La nostra regione continua a invecchiare, senza un opportuno ricambio generazionale, con flussi di emigrazione sempre più importanti e notizie non ottimistiche dal fronte natalità. È questa la situazione della Calabria, dove il trend demografico comune a tutta Italia si fa sentire in maniera più forte. Nella nostra regione, infatti, oltre il 35% della popolazione supera i 54 anni, una statistica che pesa e non poco sul futuro economico e sociale della popolazione, mettendo però a rischio anche le pensioni di oggi.

Il Segreatario Generale della UIL, Carmelo Barbagallo lancia infatti l’allarme: “è necessario agire affinché il taglio del cuneo fiscale riguardi anche le pensioni, che sono le più tassate d’Europa. Per restituire potere d’acquisto ai pensionati, è necessario inoltre adottare un meccanismo più equo di rivalutazione”. Ma mentre la politica tarda a dare risposte, sempre più cittadini stanno cercando strategie e strade alternative per mettere in sicurezza il proprio domani e garantire al proprio nucleo famigliare un tenore di vita adeguato ai prezzi in costante aumento. È a queste domande che cerca di rispondere la soluzione della pensione integrativa, una forma di investimento che consente di andare a sostenere l’assegno mensile erogato dall’INPS, che rischia di essere particolarmente basso quando il lavoratore arriverà all’età pensionabile. Il funzionamento della pensione integrativa è semplice, dal momento che si basa su versamenti periodici e regolari, ed è articolato in diversi piani, a seconda dell’età del sottoscrittore.

Un primo passo, insomma, per risolvere la questione annosa delle pensioni.

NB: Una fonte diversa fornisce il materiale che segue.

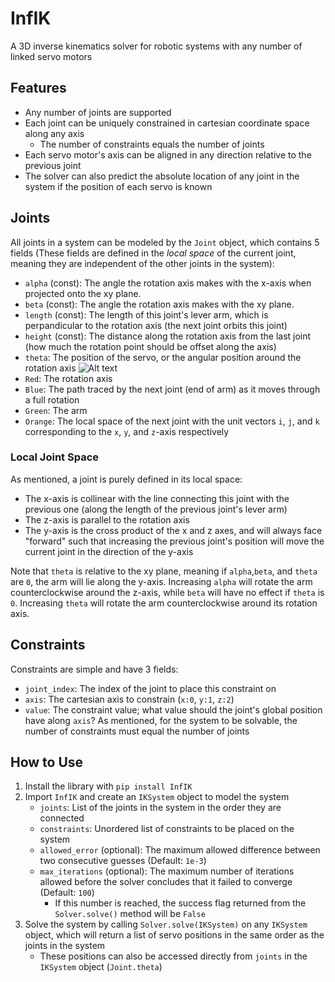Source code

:# InfIK
A 3D inverse kinematics solver for robotic systems with any number of linked servo motors

## Features
* Any number of joints are supported
* Each joint can be uniquely constrained in cartesian coordinate space along any axis
    * The number of constraints equals the number of joints
* Each servo motor's axis can be aligned in any direction relative to the previous joint
* The solver can also predict the absolute location of any joint in the system if the position of each servo is known

## Joints
All joints in a system can be modeled by the `Joint` object, which contains 5 fields (These fields are defined in the *local space* of the current joint, meaning they are independent of the other joints in the system):
* `alpha` (const): The angle the rotation axis makes with the x-axis when projected onto the xy plane.
* `beta` (const): The angle the rotation axis makes with the xy plane.
* `length` (const): The length of this joint's lever arm, which is perpandicular to the rotation axis (the next joint orbits this joint)
* `height` (const): The distance along the rotation axis from the last joint (how much the rotation point should be offset along the axis)
* `theta`: The position of the servo, or the angular position around the rotation axis
![Alt text](/Examples/local_joint.png)
* `Red`: The rotation axis
* `Blue`: The path traced by the next joint (end of arm) as it moves through a full rotation
* `Green`: The arm
* `Orange`: The local space of the next joint with the unit vectors `i`, `j`, and `k` corresponding to the `x`, `y`, and `z`-axis respectively

### Local Joint Space
As mentioned, a joint is purely defined in its local space:
* The x-axis is collinear with the line connecting this joint with the previous one (along the length of the previous joint's lever arm)
* The z-axis is parallel to the rotation axis
* The y-axis is the cross product of the x and z axes, and will always face "forward" such that increasing the previous joint's position will move the current joint in the direction of the y-axis

Note that `theta` is relative to the xy plane, meaning if `alpha`,`beta`, and `theta` are `0`, the arm will lie along the y-axis. Increasing `alpha` will rotate the arm counterclockwise around the z-axis, while `beta` will have no effect if `theta` is `0`. Increasing `theta` will rotate the arm counterclockwise around its rotation axis.

## Constraints
Constraints are simple and have 3 fields:
* `joint_index`: The index of the joint to place this constraint on
* `axis`: The cartesian axis to constrain (`x:0`, `y:1`, `z:2`)
* `value`: The constraint value; what value should the joint's global position have along `axis`?
As mentioned, for the system to be solvable, the number of constraints must equal the number of joints

## How to Use
1. Install the library with `pip install InfIK`
2. Import `InfIK` and create an `IKSystem` object to model the system
    * `joints`: List of the joints in the system in the order they are connected
    * `constraints`: Unordered list of constraints to be placed on the system
    * `allowed_error` (optional): The maximum allowed difference between two consecutive guesses (Default: `1e-3`)
    * `max_iterations` (optional): The maximum number of iterations allowed before the solver concludes that it failed to converge (Default: `100`)
        * If this number is reached, the success flag returned from the `Solver.solve()` method will be `False`
3. Solve the system by calling `Solver.solve(IKSystem)` on any `IKSystem` object, which will return a list of servo positions in the same order as the joints in the system
    * These positions can also be accessed directly from `joints` in the `IKSystem` object (`Joint.theta`)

Un tema che deve essere affrontato allargando la visuale anche alla situazione occupazionale. “Se non si riprende l’occupazione giovanile – ha continuato ancora Barbagallo – se non si riducono le distanze tra il Sud e il Nord, se non si evita di far fuggire i giovani all’estero, questo Paese, questa regione, sono a rischio di estinzione”. Sostegno all’occupazione, sostegno alla natalità, incentivi per la previdenza alternativa e complementare. Sono queste le strade da seguire per provare ad arginare il problema pensioni. Un problema che al sud è ancora più forte: sono sempre di più le regioni del meridione d’Italia in cui i pensionati superano di gran lunga i lavoratori. È così nel 37% delle province, a Reggio Calabria i cittadini attivi sono 67 ogni 100 abitanti, a Messina il rapporto è invece di 72 a 100, a Foggia 88, a Napoli 96. Numeri che la dicono lunga sulle disparità che ancora oggi percorrono il nostro stivale.